Brando's Feature: Richard DiLello on Badfinger

Richard DiLello circa 1972 "Robbed & Rolled (Death of a Player)"
by Richard DiLello

Richard DiLello was a good friend to Badfinger. Apart from working with the Apple label (a self-ordained "House Hippie") he also took the sleeve photos for the Straight Up LP and designed the "No Dice" sleeve. With the eventual collapse of Apple, he lost contact with Badfinger, but he never forgot the group. His reminisces of the Apple facade are brilliantly chronicled in his hilarious novel, "The Longest Cocktail Party, which has many references to Badfinger.

In 1975, he was invited to the Shoreham Americana Hotel in Washington to take part in the "Rock And Roll Expo". He chose as his speech the subject of Badfinger and Pete. His piece was brilliantly written and ran like this:

My name is Richard DiLello and I worked with the Beatles at Apple Records in London from the summer of 1968 through to August of 1970 as a photographer, publicist & press officer goffer; this means you go for this, you go for that, you go for whatever is called for.

Out of that experience I wrote a book called, "The Longest Cocktail Party" which was published by Playboy Press in 1972.

In the summer of 1968, a young band called the Iveys came to Apple looking for a recording contract.
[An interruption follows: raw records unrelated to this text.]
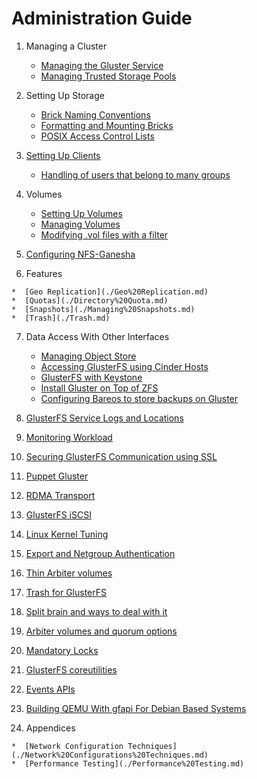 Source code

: # Administration Guide

1. Managing a Cluster

	*  [Managing the Gluster Service](./Start%20Stop%20Daemon.md)
	*  [Managing Trusted Storage Pools](./Storage%20Pools.md)
       
2. Setting Up Storage

	*  [Brick Naming Conventions](./Brick%20Naming%20Conventions.md)
	*  [Formatting and Mounting Bricks](./formatting-and-mounting-bricks.md)
	*  [POSIX Access Control Lists](./Access%20Control%20Lists.md)
       
3.  [Setting Up Clients](./Setting%20Up%20Clients.md)
	*  [Handling of users that belong to many groups](./Handling-of-users-with-many-groups.md)
       
4.  Volumes

	*  [Setting Up Volumes](./Setting%20Up%20Volumes.md)
	*  [Managing Volumes](./Managing%20Volumes.md)
	*  [Modifying .vol files with a filter](./GlusterFS%20Filter.md)
	
5.  [Configuring NFS-Ganesha](./NFS-Ganesha%20GlusterFS%20Integration.md)

6.   Features

	*  [Geo Replication](./Geo%20Replication.md)
	*  [Quotas](./Directory%20Quota.md)
	*  [Snapshots](./Managing%20Snapshots.md)
	*  [Trash](./Trash.md)


7. Data Access With Other Interfaces

	*  [Managing Object Store](./Object%20Storage.md)
	*  [Accessing GlusterFS using Cinder Hosts](./GlusterFS%20Cinder.md)
	*  [GlusterFS with Keystone](./GlusterFS%20Keystone%20Quickstart.md)
	*  [Install Gluster on Top of ZFS](./Gluster%20On%20ZFS.md)
	*  [Configuring Bareos to store backups on Gluster](./Bareos.md)
	
8.  [GlusterFS Service Logs and Locations](./Logging.md)

9.  [Monitoring Workload](./Monitoring%20Workload.md)

10.  [Securing GlusterFS Communication using SSL](./SSL.md)	
	
11.  [Puppet Gluster](./Puppet.md)

12.  [RDMA Transport](./RDMA%20Transport.md)
	
13.  [GlusterFS iSCSI](./GlusterFS%20iSCSI.md)

14.  [Linux Kernel Tuning](./Linux%20Kernel%20Tuning.md)

15.  [Export and Netgroup Authentication](./Export%20And%20Netgroup%20Authentication.md)

16.  [Thin Arbiter volumes](./Thin-Arbiter-Volumes.md)

17.  [Trash for GlusterFS](./Trash.md)

18.  [Split brain and ways to deal with it](./Split%20brain%20and%20ways%20to%20deal%20with%20it.md)

19.  [Arbiter volumes and quorum options](./arbiter-volumes-and-quorum.md)

20.  [Mandatory Locks](./Mandatory%20Locks.md)

21.  [GlusterFS coreutilities](./GlusterFS%20Coreutils.md)

22.  [Events APIs](./Events%20APIs.md)

23.  [Building QEMU With gfapi For Debian Based Systems](./Building%20QEMU%20With%20gfapi%20For%20Debian%20Based%20Systems.md)

24.  Appendices

	*  [Network Configuration Techniques](./Network%20Configurations%20Techniques.md)
	*  [Performance Testing](./Performance%20Testing.md)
After the Beatles listened at an audition tape, they were signed, their future looked bright ahead.

In 1969 the Iveys changed their name to Badfinger and proceeded to release four albums through Apple records; "The Magic Christian", "No Dice", "Straight Up" and "Ass". They had their first hit with a Paul McCartney composition "Come and Get It".

Other singles followed "Day After Day", "No Matter What", "Maybe Tomorrow", "Baby Blue" and "Without You" which Harry Nilsson parlayed "into a world-wide number one hit song.
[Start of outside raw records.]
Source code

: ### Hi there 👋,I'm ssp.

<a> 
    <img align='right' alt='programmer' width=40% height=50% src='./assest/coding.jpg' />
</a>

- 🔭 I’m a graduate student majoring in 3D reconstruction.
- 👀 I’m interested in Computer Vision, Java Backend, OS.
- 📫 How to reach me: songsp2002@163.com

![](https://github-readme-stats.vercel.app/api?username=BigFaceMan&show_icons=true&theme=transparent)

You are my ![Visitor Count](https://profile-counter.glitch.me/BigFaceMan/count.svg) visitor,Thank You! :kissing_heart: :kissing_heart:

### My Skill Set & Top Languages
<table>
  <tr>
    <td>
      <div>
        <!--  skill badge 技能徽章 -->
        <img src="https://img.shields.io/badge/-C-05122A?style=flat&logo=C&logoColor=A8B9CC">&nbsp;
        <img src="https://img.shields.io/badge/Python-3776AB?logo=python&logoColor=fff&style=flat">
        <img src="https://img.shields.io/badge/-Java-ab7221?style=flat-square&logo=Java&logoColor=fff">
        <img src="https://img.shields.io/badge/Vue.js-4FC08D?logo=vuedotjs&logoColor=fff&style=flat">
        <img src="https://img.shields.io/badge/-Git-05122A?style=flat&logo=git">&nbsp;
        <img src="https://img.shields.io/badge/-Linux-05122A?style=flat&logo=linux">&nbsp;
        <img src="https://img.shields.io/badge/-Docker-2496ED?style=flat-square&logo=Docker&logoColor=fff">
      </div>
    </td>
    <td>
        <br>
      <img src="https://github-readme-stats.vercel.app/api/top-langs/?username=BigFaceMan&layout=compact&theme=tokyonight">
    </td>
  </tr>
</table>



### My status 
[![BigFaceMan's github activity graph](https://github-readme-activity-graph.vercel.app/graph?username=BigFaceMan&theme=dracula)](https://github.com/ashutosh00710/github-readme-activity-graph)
Badfinger enjoyed a close working relationship with the Beatles. They played on John Lennon's "Imagine" album, on Ringo's single, "It Don't Come Easy" and George Harrison's album, "All Things Must Pass" in 1971.

The driving force behind Badfinger, their main songwriting talent, lead guitarist and vocalist was a kid from Wales named Pete Ham. On the morning of April 24th 1975, Pete Ham was found dead in his London garage - a suicide by hanging. He was twenty-seven years old.

The Longest Cocktail Party According to Joey Molland, the group's rythymn guitarist and in the records of the coroners' inquest investigating the suicide, a note was found next to Pete's body. It read, "Stan Polley is a soulless bastard". Remember that name Stan Polley.

Stan Polley was Badfinger's manager from 1970, from the time the group broke into national prominence in the United States with their highly acclaimed album "No Dice". Badfinger trusted Stan Polley with their careers, their bank accounts and their creative lives. Their trust was given with no reservations, unconditionally.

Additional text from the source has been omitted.